# ATTN : So. Cali Guys



## LIUSPEED (May 29, 2002)

i will be in town july 2-10.... i want to have a huge bbq with friends and other enthusiast...

post when in that time frame is a good time for you guys for i will be arriving at LAX july 2 around 9 30 pm !

So post what day is good for you guys in that time frame ! THANKS !


----------



## LIUSPEED (May 29, 2002)

anyone ? cmon now i know you guys are out there... well if you guys wont set i date i guess i will..


Saturday July 9

Location : unknown at this time

time : 11 am -whenever

what i was hoping we can set up a bbq and stuff and just chill and have a good time.
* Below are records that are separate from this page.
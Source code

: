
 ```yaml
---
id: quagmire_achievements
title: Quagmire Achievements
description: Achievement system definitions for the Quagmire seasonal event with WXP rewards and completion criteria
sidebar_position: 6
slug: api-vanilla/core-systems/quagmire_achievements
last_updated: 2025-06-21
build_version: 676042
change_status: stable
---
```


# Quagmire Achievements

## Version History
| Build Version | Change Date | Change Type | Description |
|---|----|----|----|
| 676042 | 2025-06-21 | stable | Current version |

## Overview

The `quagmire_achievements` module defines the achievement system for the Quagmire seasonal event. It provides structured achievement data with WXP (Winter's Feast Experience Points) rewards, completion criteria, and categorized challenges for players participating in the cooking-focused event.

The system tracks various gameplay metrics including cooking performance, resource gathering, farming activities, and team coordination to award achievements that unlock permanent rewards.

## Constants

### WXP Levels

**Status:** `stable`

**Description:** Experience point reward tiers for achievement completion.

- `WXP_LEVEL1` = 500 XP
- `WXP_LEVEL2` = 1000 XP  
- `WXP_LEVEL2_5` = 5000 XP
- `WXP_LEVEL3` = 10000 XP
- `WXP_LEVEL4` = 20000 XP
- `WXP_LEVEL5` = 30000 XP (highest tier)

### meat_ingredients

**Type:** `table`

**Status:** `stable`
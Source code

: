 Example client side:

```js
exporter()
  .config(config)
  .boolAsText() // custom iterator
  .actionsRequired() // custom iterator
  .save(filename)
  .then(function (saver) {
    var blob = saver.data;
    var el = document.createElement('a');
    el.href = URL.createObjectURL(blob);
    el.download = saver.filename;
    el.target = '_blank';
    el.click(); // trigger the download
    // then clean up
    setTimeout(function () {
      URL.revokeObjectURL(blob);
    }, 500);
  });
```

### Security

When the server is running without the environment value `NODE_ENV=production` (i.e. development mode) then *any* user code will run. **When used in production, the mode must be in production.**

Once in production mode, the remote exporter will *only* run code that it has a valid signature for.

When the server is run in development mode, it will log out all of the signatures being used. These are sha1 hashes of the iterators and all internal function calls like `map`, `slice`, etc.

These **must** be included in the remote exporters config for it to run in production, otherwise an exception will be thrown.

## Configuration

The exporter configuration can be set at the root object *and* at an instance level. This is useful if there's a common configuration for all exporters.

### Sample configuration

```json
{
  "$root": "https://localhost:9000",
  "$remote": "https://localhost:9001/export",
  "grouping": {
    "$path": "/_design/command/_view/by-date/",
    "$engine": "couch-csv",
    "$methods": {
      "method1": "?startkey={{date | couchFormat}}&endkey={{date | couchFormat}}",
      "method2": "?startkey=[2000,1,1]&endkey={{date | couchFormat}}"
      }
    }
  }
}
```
volunteers are needed for the bbq grill and other stuff and ill provide some of the food as well.

so lets post it up let go ! So. Cali guys lets have fun ! Plenty of time for you to get time off from work and such ! l

if you got questions email me at my personal email which is [email protected] and such.. also if you have an idea for location let me know as well and ill discuss it with ya.


----------



## se_nismo (Sep 17, 2002)

ill be there with a few other nissans!


----------



## mrdick (Mar 25, 2004)

us maxima guys are planning on the 9th at Hesse park in Palos Verdes. so if you wanna join us...


----------



## LIUSPEED (May 29, 2002)

palos verdes? where is that at ?


----------



## LIUSPEED (May 29, 2002)

http://forums.maxima.org/showthread.php?t=409108

Palos Verdes 
Miles Square Park 
Bonelli 

take your vote where... out of those 3 locations


----------



## LIUSPEED (May 29, 2002)

http://forums.maxima.org/showthread.php?t=409449

looks like palo verdes fellas


http://forums.maxima.org/showthread.php?t=409449


Maximus_95 from maxima.org said:


> Ok guys, after discussing with LIUSPEED, We are planning on having another So. Cal. Meet on July 9th. He will be in Town and wants to check out some Californian Nissans and Infiniti!
> 
> Please reply Yes if you are going, and no if you are not. Please no flakers, If you dont know, just post MAYBE.
> 
> ...


----------



## drkd11 (Jan 30, 2005)

there are some b15sentra people goin to this too! I'll make sure and try to bring some h0t d0wgs and ch1ps.


----------



## mrdick (Mar 25, 2004)

the more the merrier.


----------



## ICP Sux0rZ! (Jan 10, 2005)

i uh can't make it, due to a recent run in with 3000lbs of spinning nissan and a non moving ford


----------



## LIUSPEED (May 29, 2002)

try to make it ! any way you can ! just come have fun chill.. 



mrdick said:


> the more the merrier.



AMEN to that ! :thumbup:


----------



## ICP Sux0rZ! (Jan 10, 2005)

LIUSPEED said:


> try to make it ! any way you can ! just come have fun chill..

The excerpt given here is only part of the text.